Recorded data

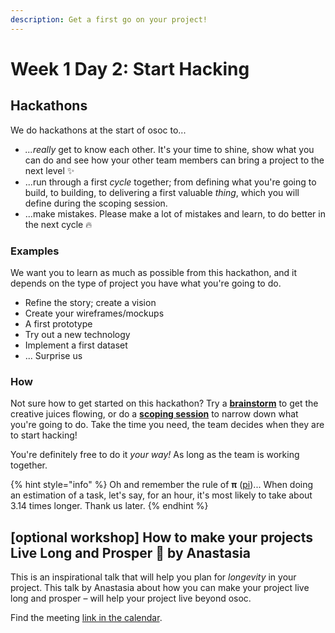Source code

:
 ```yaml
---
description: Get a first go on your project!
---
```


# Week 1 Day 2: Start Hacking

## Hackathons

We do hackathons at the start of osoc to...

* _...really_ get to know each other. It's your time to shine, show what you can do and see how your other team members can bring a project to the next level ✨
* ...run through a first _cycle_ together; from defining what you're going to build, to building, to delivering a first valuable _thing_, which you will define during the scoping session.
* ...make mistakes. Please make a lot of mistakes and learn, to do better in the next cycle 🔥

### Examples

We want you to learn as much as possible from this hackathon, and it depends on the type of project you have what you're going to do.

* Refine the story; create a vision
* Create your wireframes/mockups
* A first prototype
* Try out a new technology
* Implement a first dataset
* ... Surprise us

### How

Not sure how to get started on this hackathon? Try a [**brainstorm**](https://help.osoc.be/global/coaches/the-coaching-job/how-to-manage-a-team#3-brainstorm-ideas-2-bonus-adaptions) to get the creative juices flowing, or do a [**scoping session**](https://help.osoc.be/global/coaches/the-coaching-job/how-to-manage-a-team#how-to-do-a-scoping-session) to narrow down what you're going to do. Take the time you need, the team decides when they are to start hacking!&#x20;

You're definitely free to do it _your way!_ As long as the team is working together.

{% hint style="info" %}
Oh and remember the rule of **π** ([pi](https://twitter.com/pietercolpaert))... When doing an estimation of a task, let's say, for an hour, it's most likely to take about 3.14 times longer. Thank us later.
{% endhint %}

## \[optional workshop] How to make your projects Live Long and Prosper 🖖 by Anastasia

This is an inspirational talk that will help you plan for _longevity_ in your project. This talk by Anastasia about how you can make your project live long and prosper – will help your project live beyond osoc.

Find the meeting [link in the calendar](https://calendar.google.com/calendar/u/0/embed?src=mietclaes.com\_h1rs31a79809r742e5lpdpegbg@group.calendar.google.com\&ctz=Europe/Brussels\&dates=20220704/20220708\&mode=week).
--
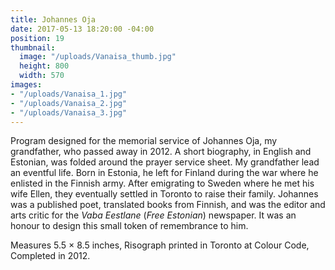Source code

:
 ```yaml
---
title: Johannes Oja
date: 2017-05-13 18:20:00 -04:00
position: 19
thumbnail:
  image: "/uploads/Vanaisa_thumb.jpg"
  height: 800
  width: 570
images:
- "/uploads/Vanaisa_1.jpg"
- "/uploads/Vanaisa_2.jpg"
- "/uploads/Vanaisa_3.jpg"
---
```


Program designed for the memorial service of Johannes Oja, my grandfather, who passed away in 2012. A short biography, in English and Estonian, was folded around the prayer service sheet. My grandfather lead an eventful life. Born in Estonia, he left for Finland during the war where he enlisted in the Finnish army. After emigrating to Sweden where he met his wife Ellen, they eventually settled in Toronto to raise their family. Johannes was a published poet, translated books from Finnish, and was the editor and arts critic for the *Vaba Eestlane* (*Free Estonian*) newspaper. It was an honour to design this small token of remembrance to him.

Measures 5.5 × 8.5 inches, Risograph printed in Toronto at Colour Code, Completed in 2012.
...
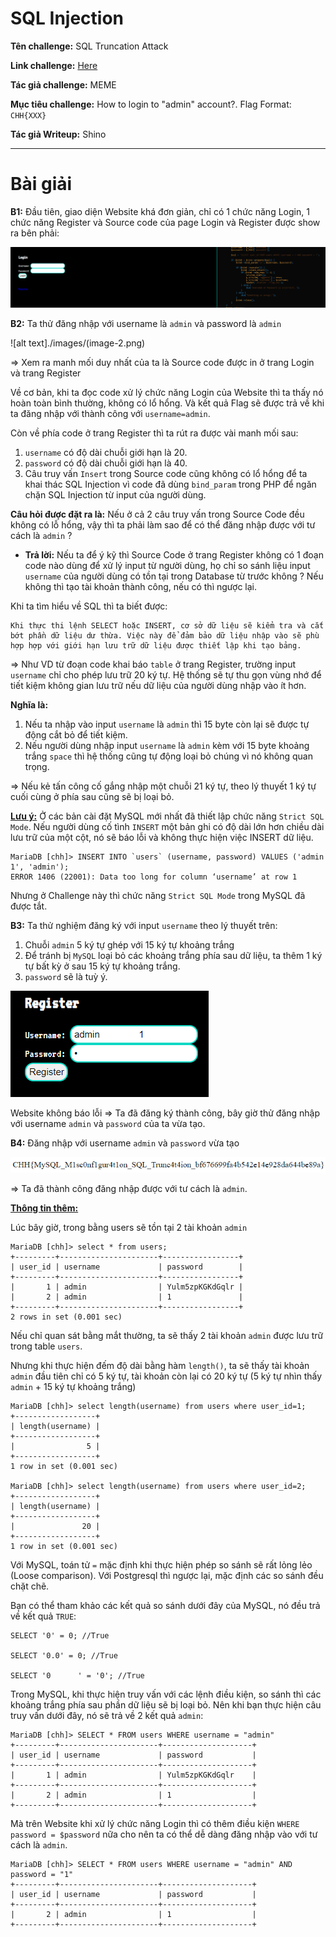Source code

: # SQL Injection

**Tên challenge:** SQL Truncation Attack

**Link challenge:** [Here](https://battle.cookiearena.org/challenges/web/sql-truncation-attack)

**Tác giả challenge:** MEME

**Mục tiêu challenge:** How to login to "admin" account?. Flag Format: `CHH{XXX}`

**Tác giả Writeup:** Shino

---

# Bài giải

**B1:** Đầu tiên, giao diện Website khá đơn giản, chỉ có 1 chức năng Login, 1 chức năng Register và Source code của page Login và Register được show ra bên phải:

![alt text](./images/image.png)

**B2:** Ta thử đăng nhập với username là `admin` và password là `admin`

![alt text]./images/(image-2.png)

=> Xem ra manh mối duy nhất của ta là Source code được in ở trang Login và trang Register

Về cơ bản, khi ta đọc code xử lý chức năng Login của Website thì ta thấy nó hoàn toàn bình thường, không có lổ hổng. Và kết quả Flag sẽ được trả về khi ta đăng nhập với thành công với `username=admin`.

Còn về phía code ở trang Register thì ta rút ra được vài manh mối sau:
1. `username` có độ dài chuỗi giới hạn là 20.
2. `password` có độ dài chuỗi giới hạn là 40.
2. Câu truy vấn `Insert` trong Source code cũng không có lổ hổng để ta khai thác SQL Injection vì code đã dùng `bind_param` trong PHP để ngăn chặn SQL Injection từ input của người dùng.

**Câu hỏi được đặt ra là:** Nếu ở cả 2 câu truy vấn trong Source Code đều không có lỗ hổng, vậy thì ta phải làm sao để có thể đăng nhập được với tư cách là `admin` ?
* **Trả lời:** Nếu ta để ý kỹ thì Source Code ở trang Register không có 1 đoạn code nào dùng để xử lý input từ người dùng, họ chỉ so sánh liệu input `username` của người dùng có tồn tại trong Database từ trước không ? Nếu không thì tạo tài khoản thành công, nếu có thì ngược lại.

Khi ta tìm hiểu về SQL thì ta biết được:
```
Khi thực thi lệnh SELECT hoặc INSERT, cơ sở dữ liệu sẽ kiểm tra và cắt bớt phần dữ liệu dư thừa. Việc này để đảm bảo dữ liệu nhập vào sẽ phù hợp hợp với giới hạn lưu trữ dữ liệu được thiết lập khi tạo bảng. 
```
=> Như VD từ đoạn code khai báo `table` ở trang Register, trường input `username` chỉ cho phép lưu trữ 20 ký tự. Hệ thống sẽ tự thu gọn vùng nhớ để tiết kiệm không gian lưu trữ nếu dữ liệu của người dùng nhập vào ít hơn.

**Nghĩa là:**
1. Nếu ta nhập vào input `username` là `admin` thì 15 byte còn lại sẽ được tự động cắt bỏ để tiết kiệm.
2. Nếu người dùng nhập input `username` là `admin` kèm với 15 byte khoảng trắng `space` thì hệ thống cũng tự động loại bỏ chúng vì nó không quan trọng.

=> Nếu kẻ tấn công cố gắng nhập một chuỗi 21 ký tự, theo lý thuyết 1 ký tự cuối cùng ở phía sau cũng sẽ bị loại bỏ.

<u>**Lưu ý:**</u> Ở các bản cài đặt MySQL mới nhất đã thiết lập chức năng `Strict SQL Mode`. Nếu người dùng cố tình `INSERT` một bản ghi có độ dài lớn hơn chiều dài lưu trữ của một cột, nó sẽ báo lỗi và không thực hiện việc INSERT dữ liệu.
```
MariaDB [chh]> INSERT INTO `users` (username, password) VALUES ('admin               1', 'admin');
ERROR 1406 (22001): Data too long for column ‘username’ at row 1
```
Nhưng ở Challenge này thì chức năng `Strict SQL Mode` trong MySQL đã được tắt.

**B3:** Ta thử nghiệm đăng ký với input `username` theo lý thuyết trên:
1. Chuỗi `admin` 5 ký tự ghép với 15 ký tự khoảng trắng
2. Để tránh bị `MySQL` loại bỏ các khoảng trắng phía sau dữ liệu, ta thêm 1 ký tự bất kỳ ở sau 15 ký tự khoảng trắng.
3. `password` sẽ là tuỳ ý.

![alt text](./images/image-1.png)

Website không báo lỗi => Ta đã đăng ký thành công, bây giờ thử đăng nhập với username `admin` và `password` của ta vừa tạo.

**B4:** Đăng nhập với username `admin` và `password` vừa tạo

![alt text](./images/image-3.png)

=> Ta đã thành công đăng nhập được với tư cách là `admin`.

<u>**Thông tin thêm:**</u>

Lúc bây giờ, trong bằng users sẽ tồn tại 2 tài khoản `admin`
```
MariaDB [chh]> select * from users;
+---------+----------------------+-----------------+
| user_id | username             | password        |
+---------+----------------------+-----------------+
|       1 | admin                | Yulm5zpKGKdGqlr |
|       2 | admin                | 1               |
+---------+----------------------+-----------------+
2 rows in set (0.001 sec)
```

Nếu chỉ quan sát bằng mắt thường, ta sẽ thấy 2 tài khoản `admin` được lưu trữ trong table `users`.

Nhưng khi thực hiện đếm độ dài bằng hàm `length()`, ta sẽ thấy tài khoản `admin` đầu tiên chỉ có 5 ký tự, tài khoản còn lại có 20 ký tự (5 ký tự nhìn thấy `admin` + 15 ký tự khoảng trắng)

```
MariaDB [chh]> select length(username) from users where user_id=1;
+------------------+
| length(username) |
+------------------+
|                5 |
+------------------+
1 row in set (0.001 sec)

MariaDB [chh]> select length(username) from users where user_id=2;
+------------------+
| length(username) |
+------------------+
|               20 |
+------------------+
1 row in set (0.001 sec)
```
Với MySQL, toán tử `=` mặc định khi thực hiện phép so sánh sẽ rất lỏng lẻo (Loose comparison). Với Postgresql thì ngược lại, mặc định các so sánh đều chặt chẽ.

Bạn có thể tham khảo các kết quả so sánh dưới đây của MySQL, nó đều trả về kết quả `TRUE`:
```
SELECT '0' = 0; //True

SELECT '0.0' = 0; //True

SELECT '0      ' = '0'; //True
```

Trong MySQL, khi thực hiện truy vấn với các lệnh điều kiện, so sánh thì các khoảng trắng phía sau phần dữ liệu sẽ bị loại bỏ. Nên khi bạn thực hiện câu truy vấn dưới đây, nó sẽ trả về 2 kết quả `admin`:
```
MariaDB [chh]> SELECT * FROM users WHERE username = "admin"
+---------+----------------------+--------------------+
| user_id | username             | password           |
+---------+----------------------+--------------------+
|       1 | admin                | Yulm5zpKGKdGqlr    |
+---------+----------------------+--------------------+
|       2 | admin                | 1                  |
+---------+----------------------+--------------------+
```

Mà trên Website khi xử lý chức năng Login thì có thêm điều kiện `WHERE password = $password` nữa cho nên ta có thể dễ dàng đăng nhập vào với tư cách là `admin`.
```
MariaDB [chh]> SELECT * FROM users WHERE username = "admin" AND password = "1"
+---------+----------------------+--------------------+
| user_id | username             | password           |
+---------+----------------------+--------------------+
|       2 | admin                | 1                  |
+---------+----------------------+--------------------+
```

Directions
Of the entries listed above, reproduce only the lines starting at the line containing "the scoping session." and ending at the line containing "### Examples". Include both, exactly as they stand.

Response
* ...run through a first _cycle_ together; from defining what you're going to build, to building, to delivering a first valuable _thing_, which you will define during the scoping session.
* ...make mistakes. Please make a lot of mistakes and learn, to do better in the next cycle 🔥

### Examples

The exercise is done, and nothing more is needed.